Address by H.E. Mr. Yasuhide Nakayama,
Vice-Minister for Foreign Affairs, Government of Japan
on the Occasion of the Twelfth Session of the United Nations Conference on Trade and Development (UNCTAD XII)
Accra, Ghana on April 21, 2008
Distinguished representatives of member States and international organizations,
Ladies and gentlemen,
First of all, I would like to thank the Government of Ghana and the people of Ghana for their efforts in hosting UNCTAD XII.
I would also like to express my best respect to President John Kufuor, who is taking a leadership in promoting good governance and the rule of law, maintaining stable economic growth, and fostering peace and stability in Africa.
The main theme of UNCTAD XII is "addressing the opportunities and challenges of globalization for development".
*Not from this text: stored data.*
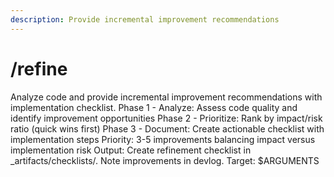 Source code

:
 ```yaml
---
description: Provide incremental improvement recommendations
---
```


# /refine

<instructions>
Analyze code and provide incremental improvement recommendations with implementation checklist.
</instructions>

<approach>
Phase 1 - Analyze: Assess code quality and identify improvement opportunities
Phase 2 - Prioritize: Rank by impact/risk ratio (quick wins first)
Phase 3 - Document: Create actionable checklist with implementation steps
Priority: 3-5 improvements balancing impact versus implementation risk
Output: Create refinement checklist in _artifacts/checklists/. Note improvements in devlog.
</approach>

<context>
Target: $ARGUMENTS
</context> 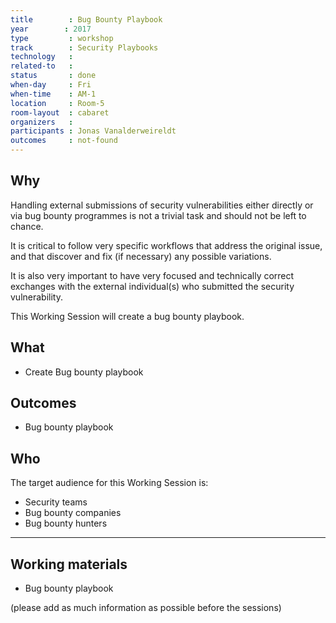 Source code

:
 ```yaml
---
title        : Bug Bounty Playbook
year		: 2017
type         : workshop
track        : Security Playbooks
technology   :
related-to   :
status       : done
when-day     : Fri
when-time    : AM-1
location     : Room-5
room-layout  : cabaret
organizers   :
participants : Jonas Vanalderweireldt
outcomes     : not-found
---
```


## Why

Handling external submissions of security vulnerabilities either directly or via bug bounty programmes is not a trivial task and should not be left to chance.

It is critical to follow very specific workflows that address the original issue, and that discover and fix (if necessary) any possible variations.

It is also very important to have very focused and technically correct exchanges with the external individual(s) who submitted the security vulnerability.

This Working Session will create a bug bounty playbook.

## What

 - Create Bug bounty playbook

## Outcomes

- Bug bounty playbook

## Who

The target audience for this Working Session is:

 - Security teams
 - Bug bounty companies
 - Bug bounty hunters

---

## Working materials

- Bug bounty playbook

(please add as much information as possible before the sessions)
The experiences of Japan and other Asian nations show that the promotion of trade has a very positive impact on economic growth. The WTO Doha Round is focusing on "trade as a means for development." This is why the success of the round is critical for developing countries. Japan will continue to work with developing countries so that the Doha Round negotiations come to a positive and balanced agreement.
As part of "Aid for Trade," Japan launched its "Development Initiative for Trade" in 2005. We provide a comprehensive package of assistance, designed to support developing countries, including financial and technical assistance for infrastructure improvements. Under this framework, Japan already expanded the coverage of its duty-free and quota-free treatment for LDC products in April 2007, ahead of timeframe set out at the WTO Hong Kong Ministerial Conference.
Japan also provides assistance to the One Village, One Product Movement. One good example is a moisturizing soap produced here in Ghana, named "shea butter." This "butter" made from the nuts of the shea tree is very popular in Japan. In rural villages, we provide assistance to improve production techniques, organize local residents, and give training to produce high-quality soaps. As a result, shea butter made in Ghana has come to be exported to Japan. We have great expectations that this will stimulate the local economies of Ghana and increase the incomes of the women producing this soap.
As globalization intensifies, UNCTAD is requested to respond appropriately to new challenges. That is why "Strengthening UNCTAD" is one of the themes of this conference.
As mentioned in the report released by the Panel of Eminent Persons in 2006, UNCTAD should eliminate duplication with other international organizations, while reinforcing inter-organizational partnerships. It is also important to focus on capacity building, investment analysis, and other areas in which UNCTAD holds a comparative advantage.
From the beginning of his term, Secretary- General Supachai is actively engaged in strengthening the functions of UNCTAD. And Japan is supporting his efforts. We hope that UNCTAD XII can produce concrete road maps to strengthen the function of the organization.
Next month, Japan will be hosting the fourth Tokyo International Conference on African Development, or TICAD IV. The theme is "Towards a Vibrant Africa." The first TICAD was convened in 1993, after the end of the Cold War, when the international attention to Africa was fading. We are proud that TICAD brought the international interest back to Africa. Nevertheless, we must not forget that many people are still unable to enjoy the blessings that development brings. Conflicts still occur in many regions. The rise in food prices has a severe influence on the lives of poor people. In TICAD IV we intend to discuss how to respond to these issues.
In this regard, I would like to share with you a personal story about my grandfather. He was a politician for over 40 years, including the times before and after the Second World War, and traveled all around the world at a young age. He started his political career as a founder of a small political party called Great Nature. But because of the lack of understanding among the public of important global issues such as climate change, he unfortunately failed his first election. He firmly believed that it would be Africa that would determine the direction of the world.
As for me, early this year I visited Ethiopia, Niger and other African countries to learn what was going on in the region, such as the lack of safe and adequate drinking water and primary education for all. However, what I found the most important is securing peace and security as a basis of sustainable development. I have renewed my determination to carry on my grandfather's belief and do my utmost to further the development of Africa.
This year Japan will be holding one more important meeting, namely the G8 Hokkaido Toyako Summit in July. The G8 Summit will also be taking up development and Africa as one of its main themes.
The discussions here will be taken into consideration in these meetings so that they will generate substantial impact.
In closing I would like to extend my sincere wishes that this meeting will be very productive for all of us. Thank you for your kind attention.